Virginia’s diagonal ridge of mountains boast a quarter of the Appalachian Trail and half of the Blue Ridge Parkway. Now, a new project is taking shape in the Virginia highlands that could eventually rival the A.T. and the Parkway.
A decade ago, Chris Scott saw the growing interest in long distance mountain bike trails like the Colorado Trail, Arizona Trail, and Continental Divide Trail in the West and got an idea. Scott and his partners were already leading multi-day cross country biking tours in George Washington National Forest and directing the Shenandoah Mountain 100 through their company, Shenandoah Mountain Tours, so they decided to take it to the next level.
“For the past, pretty much 15 years, we’ve just been trying to link stuff together,” Scott said. “We just kept piling trails on top of the 100-miler to go bigger, see more, and ride deeper into the wilderness.”
So began the ambitious project to create the Virginia Mountain Bike Trail (VBMT), a continuous 480-mile trail traversing the state from north to south. This region of the Blue Ridge is already well established as a premier mountain biking destination, but Scott was looking for something more.
“We just knew that Virginia had so much amazing stuff to offer.
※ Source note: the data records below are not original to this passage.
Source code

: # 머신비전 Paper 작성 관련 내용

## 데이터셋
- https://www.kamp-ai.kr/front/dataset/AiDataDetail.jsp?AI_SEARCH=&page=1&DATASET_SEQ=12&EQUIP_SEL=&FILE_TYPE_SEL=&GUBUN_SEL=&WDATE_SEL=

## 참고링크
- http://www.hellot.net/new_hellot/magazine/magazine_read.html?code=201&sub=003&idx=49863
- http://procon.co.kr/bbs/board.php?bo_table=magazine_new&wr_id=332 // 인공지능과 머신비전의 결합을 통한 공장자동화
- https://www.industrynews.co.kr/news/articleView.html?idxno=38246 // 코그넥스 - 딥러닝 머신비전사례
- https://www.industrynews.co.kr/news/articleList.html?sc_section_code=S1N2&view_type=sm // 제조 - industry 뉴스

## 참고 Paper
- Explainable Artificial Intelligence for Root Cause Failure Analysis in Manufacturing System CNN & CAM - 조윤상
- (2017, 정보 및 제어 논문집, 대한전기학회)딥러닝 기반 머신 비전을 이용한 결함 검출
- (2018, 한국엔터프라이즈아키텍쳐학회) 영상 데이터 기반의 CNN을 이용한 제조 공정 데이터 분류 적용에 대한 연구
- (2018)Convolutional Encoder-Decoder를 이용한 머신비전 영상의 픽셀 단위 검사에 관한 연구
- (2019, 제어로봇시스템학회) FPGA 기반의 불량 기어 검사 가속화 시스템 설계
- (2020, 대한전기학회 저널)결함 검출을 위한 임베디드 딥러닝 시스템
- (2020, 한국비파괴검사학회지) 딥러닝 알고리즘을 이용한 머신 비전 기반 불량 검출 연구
We wanted to create our own epic dream,” he said.
“My wife and I rode cross country in 1997, and we tried to do it mostly off road,” said Richard Edwards, a full time trail solution manager with the International Mountain Biking Association. “The first leg of our journey was from Washington, D.C. down to south of Douthat [State Park] and back up through West Virginia. After riding to Moab, we realized probably the best off-road riding we did was right there in Virginia.”
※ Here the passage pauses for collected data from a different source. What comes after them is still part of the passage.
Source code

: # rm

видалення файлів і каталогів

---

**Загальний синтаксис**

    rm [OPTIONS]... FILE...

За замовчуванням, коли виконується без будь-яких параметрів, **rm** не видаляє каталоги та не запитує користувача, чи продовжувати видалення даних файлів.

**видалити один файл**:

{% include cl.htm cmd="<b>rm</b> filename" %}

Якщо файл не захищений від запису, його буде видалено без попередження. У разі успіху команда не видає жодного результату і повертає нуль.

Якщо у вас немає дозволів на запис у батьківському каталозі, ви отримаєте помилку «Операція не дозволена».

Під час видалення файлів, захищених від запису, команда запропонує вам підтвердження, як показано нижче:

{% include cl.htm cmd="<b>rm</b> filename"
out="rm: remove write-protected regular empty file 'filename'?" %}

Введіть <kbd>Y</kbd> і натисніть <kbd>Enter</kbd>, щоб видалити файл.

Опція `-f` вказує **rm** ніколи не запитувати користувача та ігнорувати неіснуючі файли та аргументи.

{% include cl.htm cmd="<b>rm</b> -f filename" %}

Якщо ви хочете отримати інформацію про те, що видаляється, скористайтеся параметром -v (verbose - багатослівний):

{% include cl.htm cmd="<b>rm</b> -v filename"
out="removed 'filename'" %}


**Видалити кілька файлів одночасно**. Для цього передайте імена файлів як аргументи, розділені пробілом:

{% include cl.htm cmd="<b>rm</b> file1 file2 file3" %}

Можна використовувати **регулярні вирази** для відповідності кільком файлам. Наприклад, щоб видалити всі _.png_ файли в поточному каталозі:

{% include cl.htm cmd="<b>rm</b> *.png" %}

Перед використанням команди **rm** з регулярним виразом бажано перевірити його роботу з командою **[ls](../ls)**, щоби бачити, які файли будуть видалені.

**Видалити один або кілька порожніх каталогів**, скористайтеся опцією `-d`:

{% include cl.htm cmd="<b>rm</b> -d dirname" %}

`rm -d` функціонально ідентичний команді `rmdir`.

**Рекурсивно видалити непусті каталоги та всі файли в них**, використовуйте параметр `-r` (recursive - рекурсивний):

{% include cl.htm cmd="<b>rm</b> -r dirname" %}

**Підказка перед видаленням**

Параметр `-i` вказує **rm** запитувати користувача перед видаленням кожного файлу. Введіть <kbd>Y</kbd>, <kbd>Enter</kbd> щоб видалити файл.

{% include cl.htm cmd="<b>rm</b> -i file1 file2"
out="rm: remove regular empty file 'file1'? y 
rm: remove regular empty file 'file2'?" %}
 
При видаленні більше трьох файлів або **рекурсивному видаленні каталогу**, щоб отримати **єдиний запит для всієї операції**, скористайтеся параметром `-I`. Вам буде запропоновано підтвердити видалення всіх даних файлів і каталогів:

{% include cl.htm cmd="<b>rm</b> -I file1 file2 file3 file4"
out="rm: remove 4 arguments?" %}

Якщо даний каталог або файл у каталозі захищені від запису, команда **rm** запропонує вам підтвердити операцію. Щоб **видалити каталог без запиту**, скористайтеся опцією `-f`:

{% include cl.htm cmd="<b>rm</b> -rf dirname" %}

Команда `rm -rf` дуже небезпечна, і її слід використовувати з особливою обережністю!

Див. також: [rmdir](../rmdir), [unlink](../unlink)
Edwards got involved in the initial stages of the VMBT long before joining IMBA. He is just one of the many locals involved in the conceptual realization of the long distance route.
“Virginia always seemed like it would be the epicenter for where a long distance mountain bike trail on the East Coast could start, largely because we have such a long extended section of public lands that has really good opportunities for piecing together a mountain bike route using existing trails, existing dirt roads and low use paved roads,” he said.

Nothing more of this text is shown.